Les têtes s'échauffaient de moment en moment. On parlait de dénonciations venues de Paris. Quelques soldats avaient déposé contre leur chef; il s'en trouva même qui déclarèrent avoir reçu du comte l'ordre d'arracher la médaille aux militaires du régiment d'Artois qui en étaient décorés. Tous ces bruits étaient encore envenimés par des propos de femmes: une fille du quartier Saint-Sauveur déclara tenir de son amant, sergent au régiment de Bourbon, que l'intention de leur chef était depuis longtemps de faire un mouvement sur la ville. Les familiarités du comte avec ses soldats étaient l'objet d'accusations graves. Tous avouèrent qu'il couchait à côté d'eux, au corps de garde, sur des bottes de paille, qu'il buvait même quelquefois à leur santé, et qu'il leur tenait des discours contre la Révolution.

Pendant ce temps, la sentinelle du pont de Vaucelles, qui avait tiré sur l'officier, était portée en triomphe comme un sauveur.
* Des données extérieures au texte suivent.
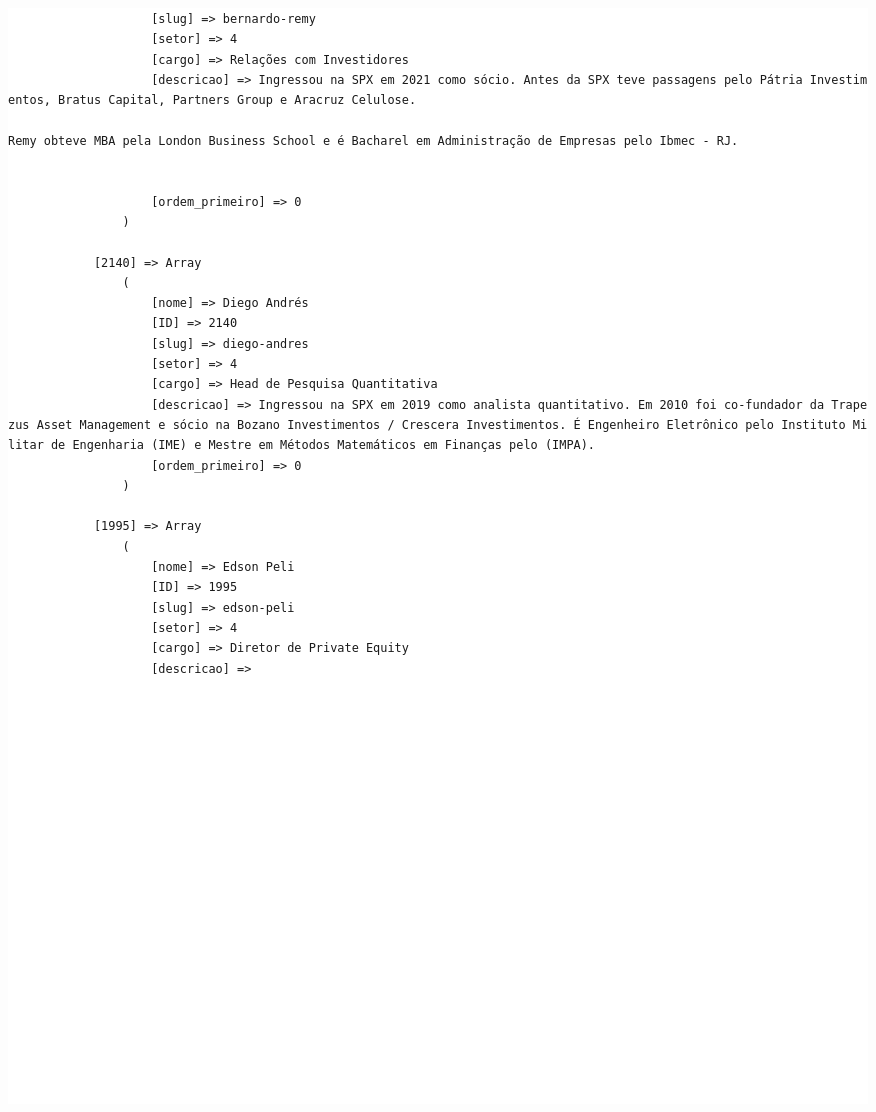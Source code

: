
 ```
                    [slug] => bernardo-remy
                    [setor] => 4
                    [cargo] => Relações com Investidores
                    [descricao] => Ingressou na SPX em 2021 como sócio. Antes da SPX teve passagens pelo Pátria Investimentos, Bratus Capital, Partners Group e Aracruz Celulose.

Remy obteve MBA pela London Business School e é Bacharel em Administração de Empresas pelo Ibmec - RJ.

 
                    [ordem_primeiro] => 0
                )

            [2140] => Array
                (
                    [nome] => Diego Andrés
                    [ID] => 2140
                    [slug] => diego-andres
                    [setor] => 4
                    [cargo] => Head de Pesquisa Quantitativa
                    [descricao] => Ingressou na SPX em 2019 como analista quantitativo. Em 2010 foi co-fundador da Trapezus Asset Management e sócio na Bozano Investimentos / Crescera Investimentos. É Engenheiro Eletrônico pelo Instituto Militar de Engenharia (IME) e Mestre em Métodos Matemáticos em Finanças pelo (IMPA).
                    [ordem_primeiro] => 0
                )

            [1995] => Array
                (
                    [nome] => Edson Peli
                    [ID] => 1995
                    [slug] => edson-peli
                    [setor] => 4
                    [cargo] => Diretor de Private Equity
                    [descricao] => 






















```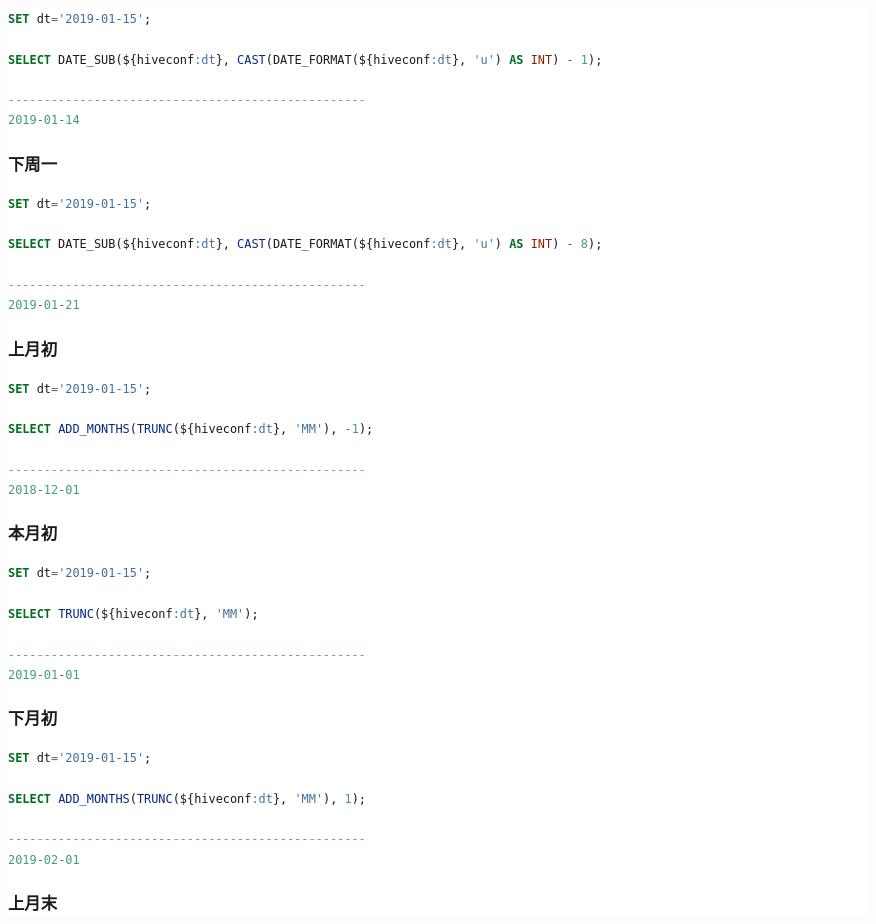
 ```sql
SET dt='2019-01-15';

SELECT DATE_SUB(${hiveconf:dt}, CAST(DATE_FORMAT(${hiveconf:dt}, 'u') AS INT) - 1);

--------------------------------------------------
2019-01-14
```

### 下周一

```sql
SET dt='2019-01-15';

SELECT DATE_SUB(${hiveconf:dt}, CAST(DATE_FORMAT(${hiveconf:dt}, 'u') AS INT) - 8);

--------------------------------------------------
2019-01-21
```

### 上月初

```sql
SET dt='2019-01-15';

SELECT ADD_MONTHS(TRUNC(${hiveconf:dt}, 'MM'), -1);

--------------------------------------------------
2018-12-01
```

### 本月初

```sql
SET dt='2019-01-15';

SELECT TRUNC(${hiveconf:dt}, 'MM');

--------------------------------------------------
2019-01-01
```

### 下月初

```sql
SET dt='2019-01-15';

SELECT ADD_MONTHS(TRUNC(${hiveconf:dt}, 'MM'), 1);

--------------------------------------------------
2019-02-01
```

### 上月末
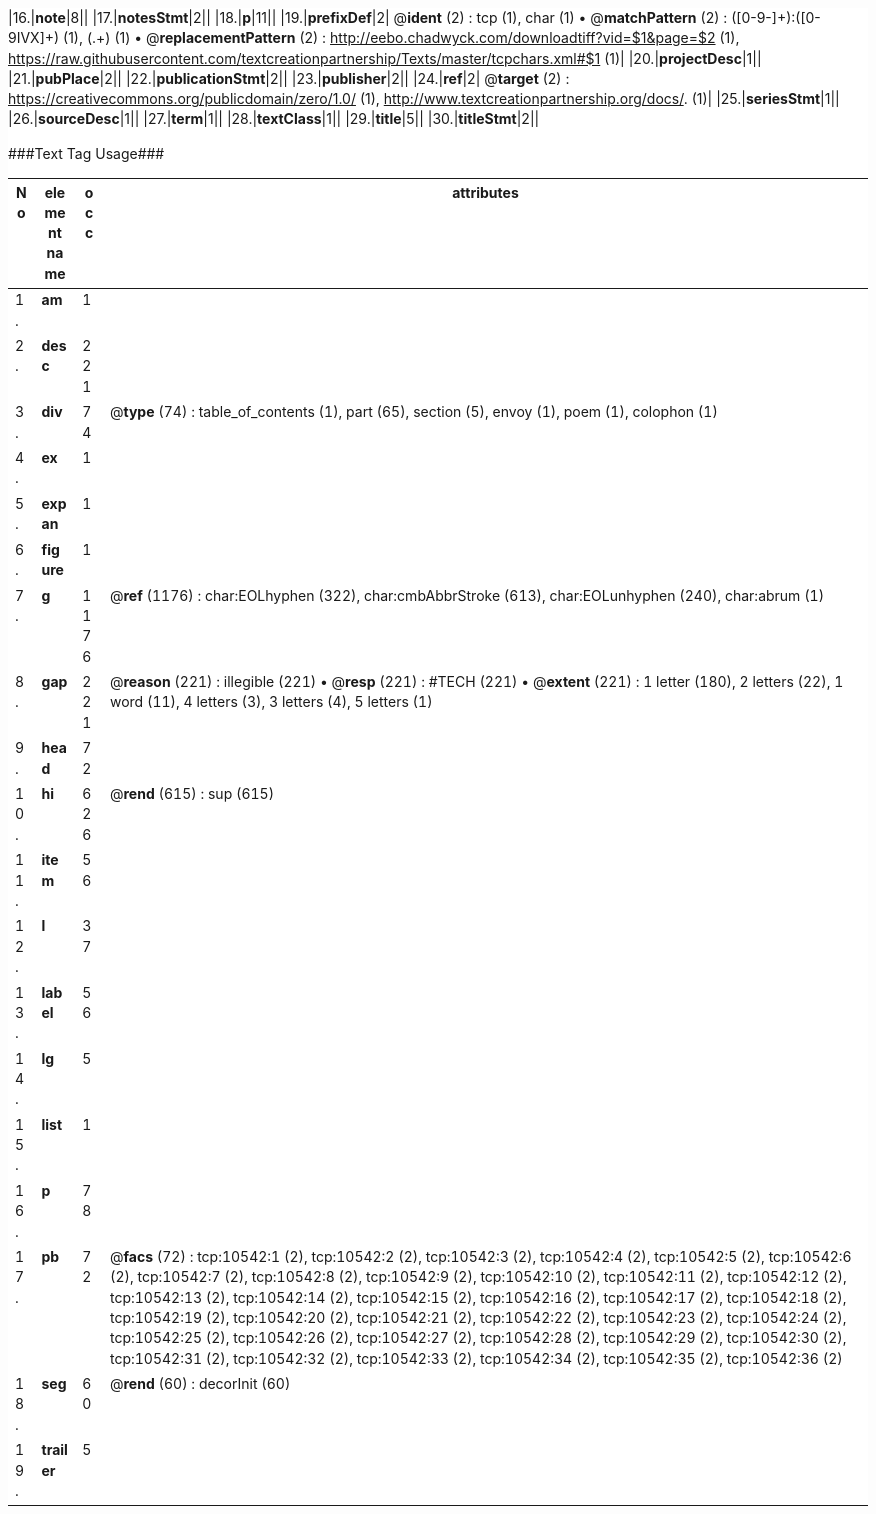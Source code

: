 |16.|__note__|8||
|17.|__notesStmt__|2||
|18.|__p__|11||
|19.|__prefixDef__|2| @__ident__ (2) : tcp (1), char (1)  •  @__matchPattern__ (2) : ([0-9\-]+):([0-9IVX]+) (1), (.+) (1)  •  @__replacementPattern__ (2) : http://eebo.chadwyck.com/downloadtiff?vid=$1&page=$2 (1), https://raw.githubusercontent.com/textcreationpartnership/Texts/master/tcpchars.xml#$1 (1)|
|20.|__projectDesc__|1||
|21.|__pubPlace__|2||
|22.|__publicationStmt__|2||
|23.|__publisher__|2||
|24.|__ref__|2| @__target__ (2) : https://creativecommons.org/publicdomain/zero/1.0/ (1), http://www.textcreationpartnership.org/docs/. (1)|
|25.|__seriesStmt__|1||
|26.|__sourceDesc__|1||
|27.|__term__|1||
|28.|__textClass__|1||
|29.|__title__|5||
|30.|__titleStmt__|2||


###Text Tag Usage###

|No|element name|occ|attributes|
|---|---|---|---|
|1.|__am__|1||
|2.|__desc__|221||
|3.|__div__|74| @__type__ (74) : table_of_contents (1), part (65), section (5), envoy (1), poem (1), colophon (1)|
|4.|__ex__|1||
|5.|__expan__|1||
|6.|__figure__|1||
|7.|__g__|1176| @__ref__ (1176) : char:EOLhyphen (322), char:cmbAbbrStroke (613), char:EOLunhyphen (240), char:abrum (1)|
|8.|__gap__|221| @__reason__ (221) : illegible (221)  •  @__resp__ (221) : #TECH (221)  •  @__extent__ (221) : 1 letter (180), 2 letters (22), 1 word (11), 4 letters (3), 3 letters (4), 5 letters (1)|
|9.|__head__|72||
|10.|__hi__|626| @__rend__ (615) : sup (615)|
|11.|__item__|56||
|12.|__l__|37||
|13.|__label__|56||
|14.|__lg__|5||
|15.|__list__|1||
|16.|__p__|78||
|17.|__pb__|72| @__facs__ (72) : tcp:10542:1 (2), tcp:10542:2 (2), tcp:10542:3 (2), tcp:10542:4 (2), tcp:10542:5 (2), tcp:10542:6 (2), tcp:10542:7 (2), tcp:10542:8 (2), tcp:10542:9 (2), tcp:10542:10 (2), tcp:10542:11 (2), tcp:10542:12 (2), tcp:10542:13 (2), tcp:10542:14 (2), tcp:10542:15 (2), tcp:10542:16 (2), tcp:10542:17 (2), tcp:10542:18 (2), tcp:10542:19 (2), tcp:10542:20 (2), tcp:10542:21 (2), tcp:10542:22 (2), tcp:10542:23 (2), tcp:10542:24 (2), tcp:10542:25 (2), tcp:10542:26 (2), tcp:10542:27 (2), tcp:10542:28 (2), tcp:10542:29 (2), tcp:10542:30 (2), tcp:10542:31 (2), tcp:10542:32 (2), tcp:10542:33 (2), tcp:10542:34 (2), tcp:10542:35 (2), tcp:10542:36 (2)|
|18.|__seg__|60| @__rend__ (60) : decorInit (60)|
|19.|__trailer__|5||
Le peuple serrait de plus en plus les abords du château; les flots pressés et turbulents de celle marée humaine battaient à grand bruit les portes solidement fermées. Il commençait à faire jour. Deux soldats du régiment de Bourbon, qui avaient sans doute pris le parti de leur chef, furent amenés sur ces entrefaites, et par ordre du comité, dans la prison du château. Il fallut leur entr'ouvrir les portes. Le peuple, amassé à l'entrée, profita de cette occasion pour faire irruption dans la cour. Le cri: «A la prison! à la prison!» se détache alors de ce râle lugubre et confus qui est le bruit naturel de l'émeute. Toute cette foule se précipite dans le donjon du château.
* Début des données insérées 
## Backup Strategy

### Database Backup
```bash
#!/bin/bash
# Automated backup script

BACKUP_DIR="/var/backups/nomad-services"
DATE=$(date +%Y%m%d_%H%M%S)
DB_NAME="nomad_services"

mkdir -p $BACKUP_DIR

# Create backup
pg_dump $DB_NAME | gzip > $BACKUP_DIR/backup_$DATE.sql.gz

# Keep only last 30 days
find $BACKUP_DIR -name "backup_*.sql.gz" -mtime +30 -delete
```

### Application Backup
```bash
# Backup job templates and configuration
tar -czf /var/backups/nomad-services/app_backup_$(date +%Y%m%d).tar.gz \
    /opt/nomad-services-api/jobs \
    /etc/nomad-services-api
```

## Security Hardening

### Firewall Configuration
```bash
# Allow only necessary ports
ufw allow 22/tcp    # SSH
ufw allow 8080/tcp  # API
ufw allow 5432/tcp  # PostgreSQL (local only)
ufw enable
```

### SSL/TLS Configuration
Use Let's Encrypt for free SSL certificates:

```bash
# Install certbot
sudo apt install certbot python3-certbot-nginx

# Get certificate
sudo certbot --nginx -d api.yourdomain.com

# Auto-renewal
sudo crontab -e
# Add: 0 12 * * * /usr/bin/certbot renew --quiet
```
Le comte Henri de Belzunce, pâle et défait par les horreurs d'une pareille nuit, reçoit au fond de son cachot le choc impétueux de ce courant qui a brisé ses écluses. Il demande d'une voix ferme à être conduit à l'hôtel de ville, devant le comité. Le cri: «A l'hôtel de ville!» ayant aussitôt gagné toute la multitude, on y conduisit le prisonnier. Arrivé sur la place Saint-Pierre, devant l'hôtel de ville, le cortége s'arrêta à cause de la foule qui grossissait toujours et encombrait les voies. L'église, les maisons, la place étaient noires de têtes. L'hôtel de ville regardait avec ses fenêtres entr'ouvertes. Il était dix heures du matin. Alors un coup de feu partit, l'on ne sait d'où; le comte Henri de Belzunce tomba. Au même instant, on dépouille le mort; on l'insulte, on lui crache à la face; sa tête est coupée et mise au bout d'une pique; ses membres, divisés et attachés à des bâtons, sont promenés par ces furieux dans toutes les rues de la ville. Une femme (c'était la haine d'un amour trahi) lui ouvré la poitrine avec des ciseaux, en tire le coeur entre ses mains ensanglantées et l'emporte.
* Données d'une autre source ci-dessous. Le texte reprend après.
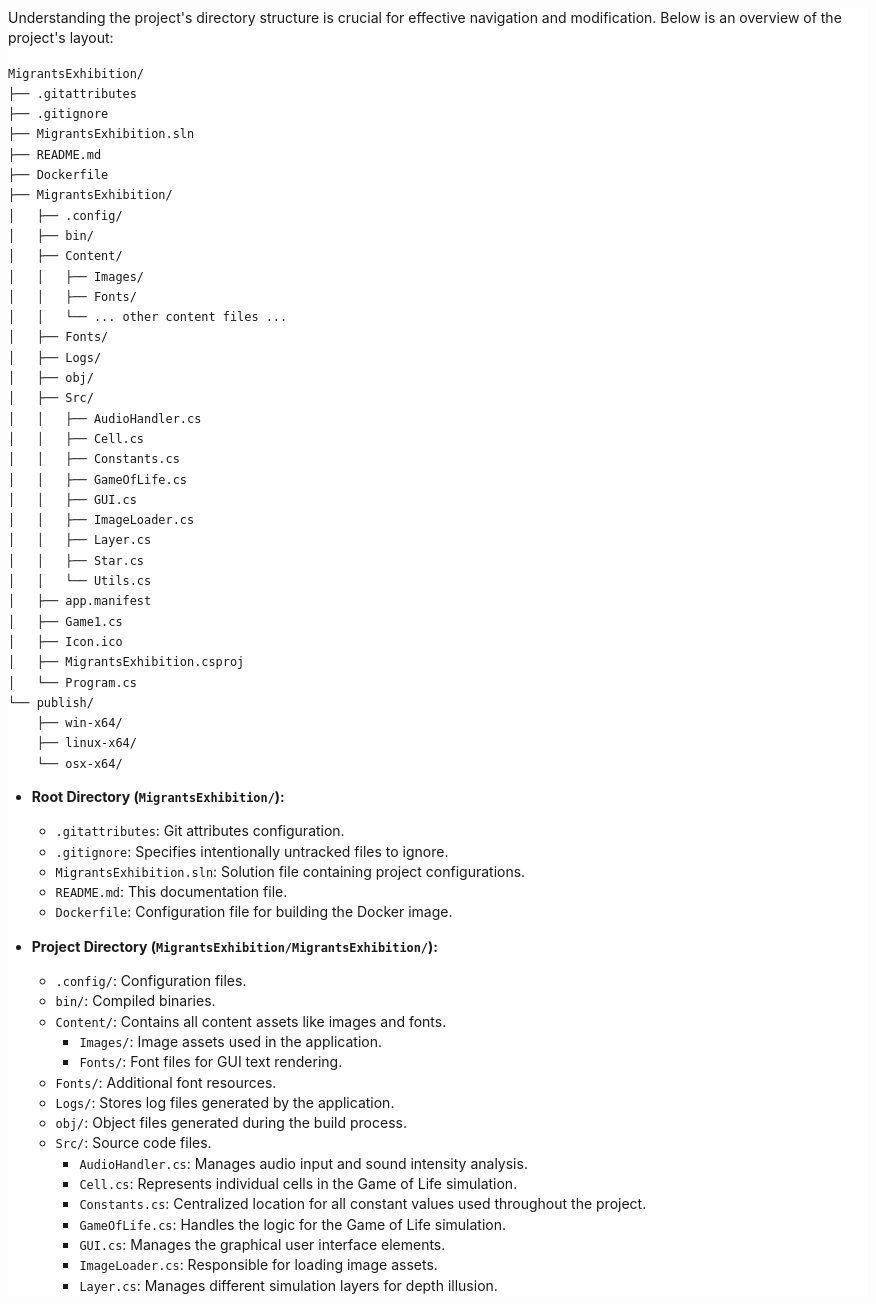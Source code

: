 Understanding the project's directory structure is crucial for effective navigation and modification. Below is an overview of the project's layout:

```
MigrantsExhibition/
├── .gitattributes
├── .gitignore
├── MigrantsExhibition.sln
├── README.md
├── Dockerfile
├── MigrantsExhibition/
│   ├── .config/
│   ├── bin/
│   ├── Content/
│   │   ├── Images/
│   │   ├── Fonts/
│   │   └── ... other content files ...
│   ├── Fonts/
│   ├── Logs/
│   ├── obj/
│   ├── Src/
│   │   ├── AudioHandler.cs
│   │   ├── Cell.cs
│   │   ├── Constants.cs
│   │   ├── GameOfLife.cs
│   │   ├── GUI.cs
│   │   ├── ImageLoader.cs
│   │   ├── Layer.cs
│   │   ├── Star.cs
│   │   └── Utils.cs
│   ├── app.manifest
│   ├── Game1.cs
│   ├── Icon.ico
│   ├── MigrantsExhibition.csproj
│   └── Program.cs
└── publish/
    ├── win-x64/
    ├── linux-x64/
    └── osx-x64/
```

- **Root Directory (`MigrantsExhibition/`):**
  - `.gitattributes`: Git attributes configuration.
  - `.gitignore`: Specifies intentionally untracked files to ignore.
  - `MigrantsExhibition.sln`: Solution file containing project configurations.
  - `README.md`: This documentation file.
  - `Dockerfile`: Configuration file for building the Docker image.
  
- **Project Directory (`MigrantsExhibition/MigrantsExhibition/`):**
  - `.config/`: Configuration files.
  - `bin/`: Compiled binaries.
  - `Content/`: Contains all content assets like images and fonts.
    - `Images/`: Image assets used in the application.
    - `Fonts/`: Font files for GUI text rendering.
  - `Fonts/`: Additional font resources.
  - `Logs/`: Stores log files generated by the application.
  - `obj/`: Object files generated during the build process.
  - `Src/`: Source code files.
    - `AudioHandler.cs`: Manages audio input and sound intensity analysis.
    - `Cell.cs`: Represents individual cells in the Game of Life simulation.
    - `Constants.cs`: Centralized location for all constant values used throughout the project.
    - `GameOfLife.cs`: Handles the logic for the Game of Life simulation.
    - `GUI.cs`: Manages the graphical user interface elements.
    - `ImageLoader.cs`: Responsible for loading image assets.
    - `Layer.cs`: Manages different simulation layers for depth illusion.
Si j'ai décrit la mort d'Henri de Belzunce avec quelques détails, c'est que de Caen partira plus tard le bras qui doit enfoncer le poignard dans le sein d'un des chefs de la Montagne, et que de graves historiens du temps ont prétendu avoir été armé par le souvenir de cette sanglante tragédie, et par l'horreur des citoyens de cette ville pour les excès de la Révolution.

Passant, il y a quelques années, à Caen, j'avisai dans la cour de l'hôtel de ville une colossale statue de Judith.—Je songeai malgré moi, dans le moment, à une autre vengeance de femme.